Talysh Call on Putin to Block Baku’s ‘War’ Against Them in Azerbaijan and Russia


Paul Goble

            Staunton, October 21 – The Talysh, an Iranian-speaking minority numbering some 600,000 in Azerbaijan and 400,000 in the Russian Federation, has appealed to Vladimir Putin to intervene with the Azerbaijan government which that nation says is conducting “a war” against them both within their historical homeland and in Russia as well.

            In an open letter prepared by Ismail Shabanov, president of the Talysh diaspora of Russia and a member of the Russian Presidential Council on Inter-Ethnic Relation, the Talysh say that over the last six months, Baku has unleashed its armed forces against their activists in what has become “a reign of terror” (realtribune.ru/news/world/1186).

            What is especially worrisome, the letter to Putin continues, is that these attacks are occurring “not only on the territory of Azerbaijan.
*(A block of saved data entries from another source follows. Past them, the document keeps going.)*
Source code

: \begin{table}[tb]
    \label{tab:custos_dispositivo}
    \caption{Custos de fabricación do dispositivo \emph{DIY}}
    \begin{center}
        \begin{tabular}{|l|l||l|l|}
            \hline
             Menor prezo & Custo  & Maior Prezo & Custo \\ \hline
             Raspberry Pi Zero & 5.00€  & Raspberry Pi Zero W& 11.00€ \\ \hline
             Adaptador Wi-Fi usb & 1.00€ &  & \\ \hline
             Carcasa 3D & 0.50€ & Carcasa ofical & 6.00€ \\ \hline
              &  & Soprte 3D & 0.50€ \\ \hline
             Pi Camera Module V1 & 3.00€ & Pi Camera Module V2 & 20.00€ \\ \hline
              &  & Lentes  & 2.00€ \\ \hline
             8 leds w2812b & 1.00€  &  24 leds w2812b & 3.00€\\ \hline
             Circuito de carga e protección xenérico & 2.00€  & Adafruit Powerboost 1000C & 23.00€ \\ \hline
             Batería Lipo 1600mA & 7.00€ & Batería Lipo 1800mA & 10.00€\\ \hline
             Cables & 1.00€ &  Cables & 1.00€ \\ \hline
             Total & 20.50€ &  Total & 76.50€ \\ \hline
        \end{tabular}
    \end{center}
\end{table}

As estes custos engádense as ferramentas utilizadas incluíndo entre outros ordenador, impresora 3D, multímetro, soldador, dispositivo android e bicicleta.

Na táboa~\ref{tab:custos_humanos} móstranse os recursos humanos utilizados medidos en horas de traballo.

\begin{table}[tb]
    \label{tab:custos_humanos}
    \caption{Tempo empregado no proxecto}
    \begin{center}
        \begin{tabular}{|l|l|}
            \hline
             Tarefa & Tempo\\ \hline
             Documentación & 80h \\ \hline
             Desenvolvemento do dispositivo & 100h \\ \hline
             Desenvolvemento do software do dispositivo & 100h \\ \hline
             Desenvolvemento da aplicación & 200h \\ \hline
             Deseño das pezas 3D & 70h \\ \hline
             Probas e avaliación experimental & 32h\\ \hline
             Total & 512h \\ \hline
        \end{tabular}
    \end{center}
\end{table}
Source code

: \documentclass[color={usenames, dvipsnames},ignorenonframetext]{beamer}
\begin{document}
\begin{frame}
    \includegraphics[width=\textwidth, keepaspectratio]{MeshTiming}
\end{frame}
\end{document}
Instead, the Azerbaijani authorities openly and boldly are carrying out against us terror and unequivocally threatening physical reprisal of activists of the Talysh diaspora on the territory of the Russian Federation.”

            According to the letter, “the authorities and media in Azerbaijan make absurd accusations against the Talysh all the time,” with Baku suggesting that “they are agents of Russia and Iran” or even of Armenia. The Azerbaijani authorities, it says, have even beaten in public Talysh from Russia whose only crime is to return home to Azerbaijan to visit their relatives.

            “The Talysh are an ancient Indo-European people, and for millenia, we have been living in our historic lands … along the shores of the Caspian Sea and the Talysh mountains from the Sefirud River inn Iran to the Kura River in Azerbaijan.”  In 1993, they established the Talysh-Mugan Autonomous Republic within Azerbaijan, but Baku suppressed it as “separatist.”

            The letter to Putin says that “the main goal of the Azerbaijani authorities and elites consists of gradually pushing out the Talysh from these strategic territories in order to liquidate the Talysh barrier between the Turkic-speaking population of Iran and Azerbaijan” and in their place putting ethnic Azerbaijanis from Armenia, Karabakh, and Nakhchivan.

            Baku’s “assimilationist machine” has been directed against the Talysh “since the times of the USSR” and must be stopped. The only ally the Talysh have is Russia, and therefore, the letter says, the Talysh are now appealing to Putin “as the head of a great power which historically has been the guarantor of the existence and security of many peoples, including the Talysh.”

            And the letter concludes: “The disappearance from the map of the Trans-Caucasus of the Talysh people would in no way improve the situation but to the contrary would lead to the domination in the Caucasus of non-indigenous peoples and that in turn would entail the most serious consequences.”

            It is unlikely that this letter would have been prepared, let alone published, without the backing of some in Moscow who view the Talysh as a lever against Baku and a bridge to Iran at least in reserve even if such people do not intend to do anything about the Talysh at the present time.

            But it is a reminder of the complexity of the region and of the ways in which the countries of the South Caucasus remain sufficiently ethnically diverse for outside powers and especially Russia to cause trouble or threaten to (cf. windowoneurasia2.blogspot.com/2017/04/ethnic-sorting-out-of-south-caucasus.html).